Figure 1:. Overview of scanner design and sample mounting for μ-CT.

(A) A commercial benchtop μ-CT scanner. (B) View inside the scanner. The X-ray source (right) emits X-Rays that pass through the sample located on a rotating stage (yellow arrow). Attenuation of these X-rays generate image contrast as they pass through the sample and onto the detector, which consists of a scintillation screen that converts X-rays to photons and a standard CCD camera (left). (C) Mounting an adult fruit fly for hydrated imaging in water. The connection points between the pipette tip and the brass holder are wrapped in paraffin film to prevent leakage and potential damage to the scanner. The stage chuck is also highlighted. Note that the pipette tip was positioned slightly off-axis, which led to a longer scan time and reduced resolution in the final reconstruction. (D) A single 2D projection image of an adult female fly; hundreds to thousands of these projections are acquired during a scan along the rotation axis and are used for reconstruction to generate tomograms containing isotropic resolution and accurate 3D information. Scale Bars (C) = 2 mm. P, Posterior; V, Ventral. This figure has been modified from Schoborg et al...
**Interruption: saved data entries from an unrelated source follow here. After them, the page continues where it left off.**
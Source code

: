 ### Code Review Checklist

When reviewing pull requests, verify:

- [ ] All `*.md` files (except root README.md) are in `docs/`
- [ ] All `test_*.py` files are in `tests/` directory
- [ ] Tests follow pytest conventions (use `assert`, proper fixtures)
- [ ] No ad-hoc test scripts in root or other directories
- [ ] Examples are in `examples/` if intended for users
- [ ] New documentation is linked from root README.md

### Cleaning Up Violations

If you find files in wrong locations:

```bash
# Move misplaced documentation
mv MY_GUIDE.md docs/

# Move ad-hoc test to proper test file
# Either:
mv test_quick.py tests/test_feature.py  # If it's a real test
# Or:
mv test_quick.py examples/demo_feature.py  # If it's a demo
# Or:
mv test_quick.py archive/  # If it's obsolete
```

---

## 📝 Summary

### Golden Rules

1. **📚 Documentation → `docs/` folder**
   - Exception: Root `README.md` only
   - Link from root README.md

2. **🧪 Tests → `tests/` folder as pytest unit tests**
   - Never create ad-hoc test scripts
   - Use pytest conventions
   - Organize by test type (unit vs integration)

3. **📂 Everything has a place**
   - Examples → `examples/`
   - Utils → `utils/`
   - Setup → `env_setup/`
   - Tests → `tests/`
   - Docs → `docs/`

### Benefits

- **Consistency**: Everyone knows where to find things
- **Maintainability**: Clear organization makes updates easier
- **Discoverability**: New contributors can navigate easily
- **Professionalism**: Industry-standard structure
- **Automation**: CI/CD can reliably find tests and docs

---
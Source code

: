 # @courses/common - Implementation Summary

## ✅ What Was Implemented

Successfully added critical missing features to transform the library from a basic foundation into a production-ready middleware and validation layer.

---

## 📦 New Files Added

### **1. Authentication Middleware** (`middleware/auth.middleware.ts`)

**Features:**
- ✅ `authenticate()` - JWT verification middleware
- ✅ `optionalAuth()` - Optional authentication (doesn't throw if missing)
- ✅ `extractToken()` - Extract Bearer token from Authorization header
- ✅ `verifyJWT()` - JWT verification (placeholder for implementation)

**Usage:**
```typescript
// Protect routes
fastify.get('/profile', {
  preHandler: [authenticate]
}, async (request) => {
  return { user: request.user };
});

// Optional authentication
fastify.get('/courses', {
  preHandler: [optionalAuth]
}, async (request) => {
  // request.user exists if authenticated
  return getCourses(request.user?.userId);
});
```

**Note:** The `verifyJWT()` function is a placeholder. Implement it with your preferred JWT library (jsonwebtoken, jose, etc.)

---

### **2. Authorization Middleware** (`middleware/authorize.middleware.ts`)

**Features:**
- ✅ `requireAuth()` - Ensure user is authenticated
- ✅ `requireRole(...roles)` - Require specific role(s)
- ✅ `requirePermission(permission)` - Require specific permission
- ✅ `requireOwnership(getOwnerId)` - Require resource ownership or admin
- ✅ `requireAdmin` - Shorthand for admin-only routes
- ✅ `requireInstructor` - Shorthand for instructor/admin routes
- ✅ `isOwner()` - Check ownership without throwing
Figure 2:. ll Drosophila melanogaster life cycle stages, imaged by μ-CT.

A Samples stained with iodine and imaged hydrated in water. Shown is a single 2D slice. (A) An embryo that has completed the early stages of gastrulation (asterisk). (B) A third instar larva. (C) A P7 pharate adult during metamorphosis. (D) An adult female. Various organs are highlighted: BWM, body wall muscles; Br, brain; Cd, cardia; Cr, crop; DLMs, dorsal longitudinal muscles; DVM, dorsal ventral muscles; E-AD, eye-antennal disc; Em, embryo; FB, fat bodies; FBCs, fat body cells; H, heart; Hg, hindgut; La, lamina; L, leg; Mg, midgut; OL, brain optic lobe; Ov, ovipositor; PC, pupal cuticle; SG, salivary glands; VNC, ventral nerve cord; W, wing; WD, wing disc. Scale Bars (A) = 100 μm; (B)-(D) = 500 μm. D, Dorsal; A, Anterior; L, Left. Scanning parameters: Source to Sample Distance (mm): (A, D) 36.5, (B) 48.8, (C) 40.3. Source to Camera Distance (mm): (A, D) 350, (B, C) 285. Camera Pixel Size (μm): (A-D) 11.6. Image Pixel Size (μm): (A, D) 1.2, (B) 1.9, (C) 1.7.

Figure 3:. Scanning parameters and image resolution do not alter morphometric analyses.

An adult head scanned using both (A, A’) ‘fast’ scanner settings (hundreds of projections) and (B, B’) ‘slow’ scanner settings (thousands of projections). The brain is outlined in yellow. (C) Brain volume measurements from slow and fast scans. Highlighted structures: AL; antennal lobe; CB, central brain; FB, fan shaped body; FCs, fat cells; La, lamina; Lo, lobula; LoP, lobula plate; Me, medulla; Re, retina. n = 5, Welch’s t-test. ns = not significant. Scale bars = 100 μm. Scanning parameters: Source to Sample Distance (mm): (A) 44.4, (B) 36.5. Source to Camera Distance (mm): (A) 348 (B) 350. Camera Pixel Size (μm): (A-B) 11.6. Image Pixel Size (μm): (A) 2.95, (B) 1.2. This figure has been modified from Schoborg et al...

Figure 4:. Drosophila melanogaster abdomen imaged by X-ray Microscopy.

Abdomens were stained with 0.5% PTA and imaged hydrated (water) or following critical point drying (CPD). (A) Critical Point Dried abdomen, shown from the YZ perspective and (A’) XZ perspective. (B) Hydrated abdomen, shown from the YZ perspective and (B’) XZ perspective. Various organs are highlighted: FC, fat cells; Hg, hindgut; Mg, Midgut; SP, Sperm Pump; Te, Testes. Scale Bars (A) = 250 μm. D, Dorsal; A, Anterior; L, Left. Scanning parameters: Source to Sample Distance (mm): (A) 6.7, (B) 7. Source to Camera Distance (mm): (A) 28 (B) 29.5. Objective: (A-B) 4X. Image Pixel Size (μm): (A-B) 0.65.